Hallobogor.com, Bogor – Tahun ini, Badan Nasional Penanggulangan Bencana (BNPB) memilih tiga daerah di Jawa Barat untuk mengikuti program kelurahan tangguh bencana. Ketiga daerah itu yakni Kabupaten Bandung, Kabupaten Cianjur dan Kota Bogor.

Di Kota Bogor ditunjuk dua kelurahan menjadi pilot project program kelurahan tangguh bencana, antara lain Kelurahan Pasir Jaya Kecamatan Bogor Barat dan Kelurahan Panaragan Kecamatan Bogor Tengah. Pertimbangan dipilihnya Kelurahan Pasir Jaya dan Panaragan karena kedua kelurahan ini masuk dalam wilayah rawan bencana.

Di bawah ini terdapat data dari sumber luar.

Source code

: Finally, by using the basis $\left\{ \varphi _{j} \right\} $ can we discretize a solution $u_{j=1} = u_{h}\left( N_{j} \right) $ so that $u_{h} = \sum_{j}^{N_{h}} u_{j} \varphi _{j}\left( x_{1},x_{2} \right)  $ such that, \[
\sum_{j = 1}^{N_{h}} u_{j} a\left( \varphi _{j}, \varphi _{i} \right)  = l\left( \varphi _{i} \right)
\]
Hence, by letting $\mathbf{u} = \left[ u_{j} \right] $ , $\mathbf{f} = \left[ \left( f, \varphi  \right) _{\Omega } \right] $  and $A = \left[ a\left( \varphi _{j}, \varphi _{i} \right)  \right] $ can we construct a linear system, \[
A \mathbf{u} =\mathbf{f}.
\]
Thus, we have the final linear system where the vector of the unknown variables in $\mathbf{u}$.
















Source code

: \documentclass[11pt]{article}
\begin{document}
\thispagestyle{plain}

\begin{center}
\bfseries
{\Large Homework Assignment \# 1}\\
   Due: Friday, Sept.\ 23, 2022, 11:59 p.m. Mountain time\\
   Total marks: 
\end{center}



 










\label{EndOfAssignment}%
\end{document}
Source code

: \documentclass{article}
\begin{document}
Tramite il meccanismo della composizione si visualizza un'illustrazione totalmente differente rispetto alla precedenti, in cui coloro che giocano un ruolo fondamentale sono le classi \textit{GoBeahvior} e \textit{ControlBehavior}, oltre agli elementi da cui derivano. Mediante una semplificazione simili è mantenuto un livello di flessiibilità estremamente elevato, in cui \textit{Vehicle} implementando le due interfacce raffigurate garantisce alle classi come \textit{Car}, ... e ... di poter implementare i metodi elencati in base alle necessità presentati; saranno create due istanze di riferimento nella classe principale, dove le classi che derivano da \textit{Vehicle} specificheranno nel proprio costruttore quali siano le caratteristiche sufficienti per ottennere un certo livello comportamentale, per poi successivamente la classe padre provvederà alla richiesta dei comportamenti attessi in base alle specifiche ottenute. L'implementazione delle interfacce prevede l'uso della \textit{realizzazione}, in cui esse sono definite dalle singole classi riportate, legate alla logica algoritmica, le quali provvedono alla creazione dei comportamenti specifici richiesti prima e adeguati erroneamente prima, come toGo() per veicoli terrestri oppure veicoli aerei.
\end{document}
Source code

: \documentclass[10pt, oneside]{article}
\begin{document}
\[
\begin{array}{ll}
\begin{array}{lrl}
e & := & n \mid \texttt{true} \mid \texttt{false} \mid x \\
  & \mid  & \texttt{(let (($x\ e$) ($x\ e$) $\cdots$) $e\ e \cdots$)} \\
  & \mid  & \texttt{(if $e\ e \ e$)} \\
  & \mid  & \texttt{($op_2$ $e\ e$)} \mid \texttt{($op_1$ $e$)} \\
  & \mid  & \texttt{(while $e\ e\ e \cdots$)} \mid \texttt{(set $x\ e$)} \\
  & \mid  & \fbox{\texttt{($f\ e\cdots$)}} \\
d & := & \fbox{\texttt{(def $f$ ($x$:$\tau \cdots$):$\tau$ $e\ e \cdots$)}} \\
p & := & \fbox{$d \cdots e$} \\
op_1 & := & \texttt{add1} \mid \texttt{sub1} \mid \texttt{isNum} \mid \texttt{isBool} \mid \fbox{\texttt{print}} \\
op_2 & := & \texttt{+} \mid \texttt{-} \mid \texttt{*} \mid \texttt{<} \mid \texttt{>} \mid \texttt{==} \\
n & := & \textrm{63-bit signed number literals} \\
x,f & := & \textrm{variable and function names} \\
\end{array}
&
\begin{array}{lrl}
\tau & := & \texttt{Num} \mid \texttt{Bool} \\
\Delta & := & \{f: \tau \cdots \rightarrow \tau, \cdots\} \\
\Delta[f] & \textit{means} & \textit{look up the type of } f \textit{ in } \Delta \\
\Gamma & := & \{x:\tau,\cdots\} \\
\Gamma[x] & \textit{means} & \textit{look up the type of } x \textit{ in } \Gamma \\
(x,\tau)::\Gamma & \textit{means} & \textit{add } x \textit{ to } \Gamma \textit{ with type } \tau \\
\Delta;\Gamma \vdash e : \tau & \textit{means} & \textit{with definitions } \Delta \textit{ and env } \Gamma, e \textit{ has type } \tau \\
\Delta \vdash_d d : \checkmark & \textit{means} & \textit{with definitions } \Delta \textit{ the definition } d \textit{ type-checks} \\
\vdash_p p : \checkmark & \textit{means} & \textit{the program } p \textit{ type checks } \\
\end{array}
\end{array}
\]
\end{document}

“Ada tiga kriteria program kelurahan tangguh bencana ini, kelurahan tangguh bencana tingkat utama, madya dan pratama. Saat ini Kota Bogor dipersiapkan menuju kelurahan tangguh bencana pratama,” ujar Kepala Pelaksana Badan Penanggulangan Bencana Daerah (BPBD) Kota Bogor, Ganjar Gunawan, seperti dikutip Halloapakabar.com, rabu (24/08/2016).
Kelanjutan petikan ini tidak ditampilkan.